2. Work with legislation and policy developers to support the eradication of Sectarian attitudes, language, and behaviour.

3. Develop, promote, and deliver education and training to promote good relations and challenge Sectarian attitudes, language and behaviour.

4. Provide support and resources for individuals and organisations to challenge Sectarianism

== Background ==
Teenager Mark Scott was murdered as he made his way home from a football match in Glasgow on 7 October 1995. Mark did not know his attacker, Jason Campbell. During Campbell's murder trial, it was revealed that one of the motives for his attack was Mark's perceived religious background based on the colour of his football scarf. Cara Henderson was 15 at the time her school friend was murdered. Four years later, in 1999, she began the process of establishing a campaign against sectarian hatred in Scotland.

Cara began campaigning in the media, telling her story at community events and lobbying politicians and policymakers. She launched a Charter for Change in 2000, which outlined Nil By Mouth's vision for challenging sectarian attitudes in Scotland. Cara won a Philip Lawrence Award for her work in empowering young people. Despite no longer being actively involved, Cara Henderson remains an honorary patron of the charity.

In 2015, Cara was named Evening Times Scotswoman of The Year for 2014. Regarded as one of the most prestigious awards in Scotland, Cara was chosen ahead of First Minister Nicola Sturgeon.

== Activities ==

=== Beyond Religion & Belief ===
Source:

Beyond Religion and Belief is Nil by Mouth's workplace training package. The program, which can be delivered free of charge, has been developed and piloted over recent years in partnership with the Scottish Government, the STUC and many other public and private sector employers.

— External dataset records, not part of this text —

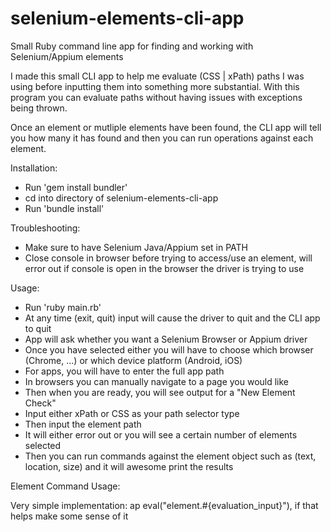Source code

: selenium-elements-cli-app
=========================

Small Ruby command line app for finding and working with Selenium/Appium elements

I made this small CLI app to help me evaluate (CSS | xPath) paths I was using before inputting them into something
more substantial.  With this program you can evaluate paths without having issues with exceptions being thrown.

Once an element or mutliple elements have been found, the CLI app will tell you how many it has found and then you can
run operations against each element.

Installation:
- Run 'gem install bundler'
- cd into directory of selenium-elements-cli-app
- Run 'bundle install'

Troubleshooting:
- Make sure to have Selenium Java/Appium set in PATH
- Close console in browser before trying to access/use an element, will error out if console is open in the browser the driver is trying to use

Usage:
- Run 'ruby main.rb'
- At any time (exit, quit) input will cause the driver to quit and the CLI app to quit
- App will ask whether you want a Selenium Browser or Appium driver
- Once you have selected either you will have to choose which browser (Chrome, ...) or which device platform (Android, iOS)
- For apps, you will have to enter the full app path
- In browsers you can manually navigate to a page you would like
- Then when you are ready, you will see output for a "New Element Check"
- Input either xPath or CSS as your path selector type
- Then input the element path
- It will either error out or you will see a certain number of elements selected
- Then you can run commands against the element object such as (text, location, size) and it will awesome print the results

Element Command Usage:

Very simple implementation: ap eval("element.#{evaluation_input}"), if that helps make some sense of it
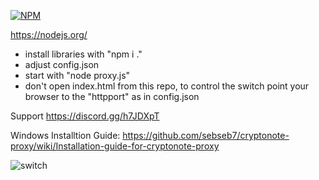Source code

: 
[![NPM](https://nodei.co/npm/cryptonote-proxy.png)](https://npmjs.org/package/cryptonote-proxy)


https://nodejs.org/

- install libraries with "npm i ."
- adjust config.json
- start with "node proxy.js"
- don't open index.html from this repo, to control the switch point your browser to the "httpport" as in config.json

Support https://discord.gg/h7JDXpT

Windows Installtion Guide: https://github.com/sebseb7/cryptonote-proxy/wiki/Installation-guide-for-cryptonote-proxy

![switch](https://i.imgur.com/d017nWQ.png)
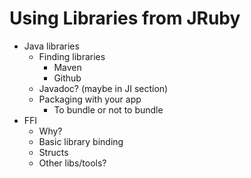 Using Libraries from JRuby
==========================

* Java libraries
  * Finding libraries
    * Maven
    * Github
  * Javadoc? (maybe in JI section)
  * Packaging with your app
    * To bundle or not to bundle
* FFI
  * Why?
  * Basic library binding
  * Structs
  * Other libs/tools?

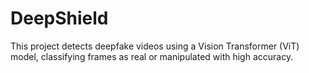 # DeepShield
This project detects deepfake videos using a Vision Transformer (ViT) model, classifying frames as real or manipulated with high accuracy.
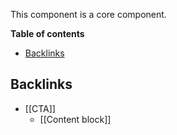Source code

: This component is a core component.

<!-- table-of-contents start -->
**Table of contents**
  - [Backlinks](#backlinks)

## Backlinks
* [[CTA]]
	* [[Content block]]

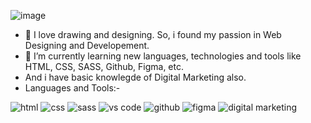 ![image](https://user-images.githubusercontent.com/85273777/141685840-ab03de4c-2554-4dd1-912f-56f1b85d21aa.png)
- 👀 I love drawing and designing. So, i found my passion in Web Designing and Developement.
- 🌱 I’m currently learning new languages, technologies and tools like HTML, CSS, SASS, Github, Figma, etc.
- And i have basic knowlegde of Digital Marketing also.
- Languages and Tools:-

![html](https://user-images.githubusercontent.com/85273777/141689511-fcb097e6-294f-42ad-a4d3-c0fa4e4d4605.png)
![css](https://user-images.githubusercontent.com/85273777/141689528-5f2e9d2a-6965-470c-bcec-aa46be5ef443.png)
![sass](https://user-images.githubusercontent.com/85273777/141689553-cd79ee91-69b6-423d-bbae-c05c3198fd48.png)
![vs code](https://user-images.githubusercontent.com/85273777/141689591-b6b45862-d7b1-4f60-83de-8d0103d24ce2.png)
![github](https://user-images.githubusercontent.com/85273777/141689596-51c0d074-9aac-4d89-867a-4146ea769653.png)
![figma](https://user-images.githubusercontent.com/85273777/141689615-720fa2d0-f87f-4a49-9e98-b0ac34511474.png)
![digital marketing](https://user-images.githubusercontent.com/85273777/141689619-fbc853dc-9a2e-4472-9d76-de7553515929.png)
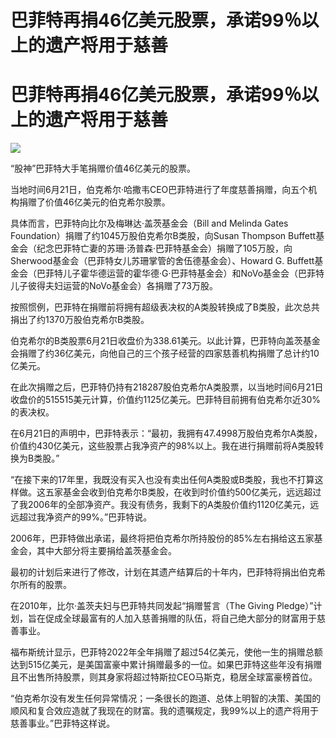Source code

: # 巴菲特再捐46亿美元股票，承诺99％以上的遗产将用于慈善

# 巴菲特再捐46亿美元股票，承诺99％以上的遗产将用于慈善

![](https://inews.gtimg.com/om_bt/OmMToCZ0e8Y4i7Z8RDWcssEPJ4yg_S15tcdhMOg5IuIVEAA/1000)

“股神”巴菲特大手笔捐赠价值46亿美元的股票。

当地时间6月21日，伯克希尔·哈撒韦CEO巴菲特进行了年度慈善捐赠，向五个机构捐赠了价值46亿美元的伯克希尔股票。

具体而言，巴菲特向比尔及梅琳达·盖茨基金会（Bill and Melinda Gates
Foundation）捐赠了约1045万股伯克希尔B类股，向Susan Thompson
Buffett基金会（纪念巴菲特亡妻的苏珊·汤普森·巴菲特基金会）捐赠了105万股，向Sherwood基金会（巴菲特女儿苏珊掌管的舍伍德基金会）、Howard
G. Buffett基金会（巴菲特儿子霍华德运营的霍华德·G·巴菲特基金会）和NoVo基金会（巴菲特儿子彼得夫妇运营的NoVo基金会）各捐赠了73万股。

按照惯例，巴菲特在捐赠前将拥有超级表决权的A类股转换成了B类股，此次总共捐出了约1370万股伯克希尔B类股。

伯克希尔的B类股票6月21日收盘价为338.61美元。以此计算，巴菲特向盖茨基金会捐赠了约36亿美元，向他自己的三个孩子经营的四家慈善机构捐赠了总计约10亿美元。

在此次捐赠之后，巴菲特仍持有218287股伯克希尔A类股票，以当地时间6月21日收盘价的515515美元计算，价值约1125亿美元。巴菲特目前拥有伯克希尔近30%的表决权。

在6月21日的声明中，巴菲特表示：“最初，我拥有47.4998万股伯克希尔A类股，价值约430亿美元，这些股票占我净资产的98%以上。我在进行捐赠前将A类股转换为B类股。”

“在接下来的17年里，我既没有买入也没有卖出任何A类股或B类股，我也不打算这样做。这五家基金会收到伯克希尔B类股，在收到时价值约500亿美元，远远超过了我2006年的全部净资产。我没有债务，我剩下的A类股价值约1120亿美元，远远超过我净资产的99%。”巴菲特说。

2006年，巴菲特做出承诺，最终将把伯克希尔所持股份的85%左右捐给这五家基金会，其中大部分将主要捐给盖茨基金会。

最初的计划后来进行了修改，计划在其遗产结算后的十年内，巴菲特将捐出伯克希尔所有的股票。

在2010年，比尔·盖茨夫妇与巴菲特共同发起“捐赠誓言（The Giving
Pledge）”计划，旨在促成全球最富有的人加入慈善捐赠的队伍，将自己绝大部分的财富用于慈善事业。

福布斯统计显示，巴菲特2022年全年捐赠了超过54亿美元，使他一生的捐赠总额达到515亿美元，是美国富豪中累计捐赠最多的一位。如果巴菲特这些年没有捐赠且不出售所持股票，则其身家将超过特斯拉CEO马斯克，稳居全球富豪榜首位。

“伯克希尔没有发生任何异常情况；一条很长的跑道、总体上明智的决策、美国的顺风和复合效应造就了我现在的财富。我的遗嘱规定，我99%以上的遗产将用于慈善事业。”巴菲特这样说。


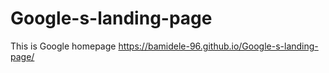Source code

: # Google-s-landing-page
This is Google homepage
https://bamidele-96.github.io/Google-s-landing-page/

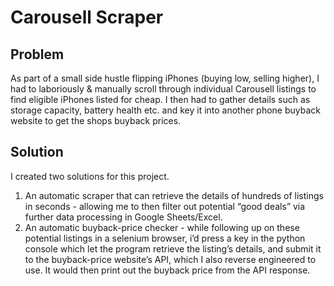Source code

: # Carousell Scraper

## Problem

As part of a small side hustle flipping iPhones (buying low, selling higher), I had to laboriously & manually scroll through individual Carousell listings to find eligible iPhones listed for cheap. I then had to gather details such as storage capacity, battery health etc. and key it into another phone buyback website to get the shops buyback prices.

## Solution

I created two solutions for this project.
1. An automatic scraper that can retrieve the details of hundreds of listings in seconds - allowing me to then filter out potential “good deals” via further data processing in Google Sheets/Excel.
2. An automatic buyback-price checker - while following up on these potential listings in a selenium browser, i’d press a key in the python console which let the program retrieve the listing’s details, and submit it to the buyback-price website’s API, which I also reverse engineered to use. It would then print out the buyback price from the API response.

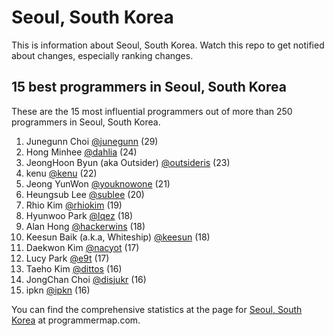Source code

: Seoul, South Korea
================================================================================
This is information about Seoul, South Korea. Watch this repo to get notified about changes, especially ranking changes.

15 best programmers in Seoul, South Korea
--------------------------------------------------------------------------------
These are the 15 most influential programmers out of more than 250 programmers in Seoul, South Korea.

1. Junegunn Choi [@junegunn](https://github.com/junegunn) (29)
2. Hong Minhee [@dahlia](https://github.com/dahlia) (24)
3. JeongHoon Byun (aka Outsider) [@outsideris](https://github.com/outsideris) (23)
4. kenu [@kenu](https://github.com/kenu) (22)
5. Jeong YunWon [@youknowone](https://github.com/youknowone) (21)
6. Heungsub Lee [@sublee](https://github.com/sublee) (20)
7. Rhio Kim [@rhiokim](https://github.com/rhiokim) (19)
8. Hyunwoo Park [@lqez](https://github.com/lqez) (18)
9. Alan Hong [@hackerwins](https://github.com/hackerwins) (18)
10. Keesun Baik (a.k.a, Whiteship) [@keesun](https://github.com/keesun) (18)
11. Daekwon Kim [@nacyot](https://github.com/nacyot) (17)
12. Lucy Park [@e9t](https://github.com/e9t) (17)
13. Taeho Kim [@dittos](https://github.com/dittos) (16)
14. JongChan Choi [@disjukr](https://github.com/disjukr) (16)
15. ipkn [@ipkn](https://github.com/ipkn) (16)

You can find the comprehensive statistics at the page for [Seoul, South Korea](http://programmermap.com/area/seoul-south-korea) at programmermap.com.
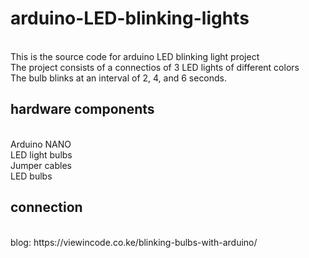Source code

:  <h1> arduino-LED-blinking-lights </h1> <b></b> <br>
This is the source code for arduino LED blinking light project<br>
The project consists of a connectios of 3 LED lights of different colors <br>
The bulb blinks at an interval of 2, 4, and 6 seconds.<br>

 <h2>hardware components  </h2> <b></b></b><br>
Arduino NANO <br>
LED light bulbs <br>
Jumper cables <br>
LED bulbs <br>

<h2> connection </h2> <br>
blog: https://viewincode.co.ke/blinking-bulbs-with-arduino/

The package provides organizations with a framework to address sectarianism in the workplace and includes advice on; policy and procedure, awareness raising workshops, and a line management development module.

=== Champions for Change ===
In 2011 Nil by Mouth launched their Champions for Change schools programme with the aim of challenging sectarian attitudes through education at as early an age as possible. One of the core aims of Champions for Change was to encourage regular contact between young people from different religious and cultural traditions. The program was supported by the charity's own fundraising efforts and there was no charge to schools involved.

=== Pitch Perfect ===
Pitch Perfect is Nil by Mouth's marketing competition which gives further and higher education students the opportunity to create and design their own anti-sectarian awareness campaign. The first winner was the ‘Kiss Bigotry Goodbye’ campaign, which aims to highlight the positives of being a football fan in Scotland. More recent campaigns include ‘Just the Tip of The Iceberg’ and ‘Don’t Be a Clown’.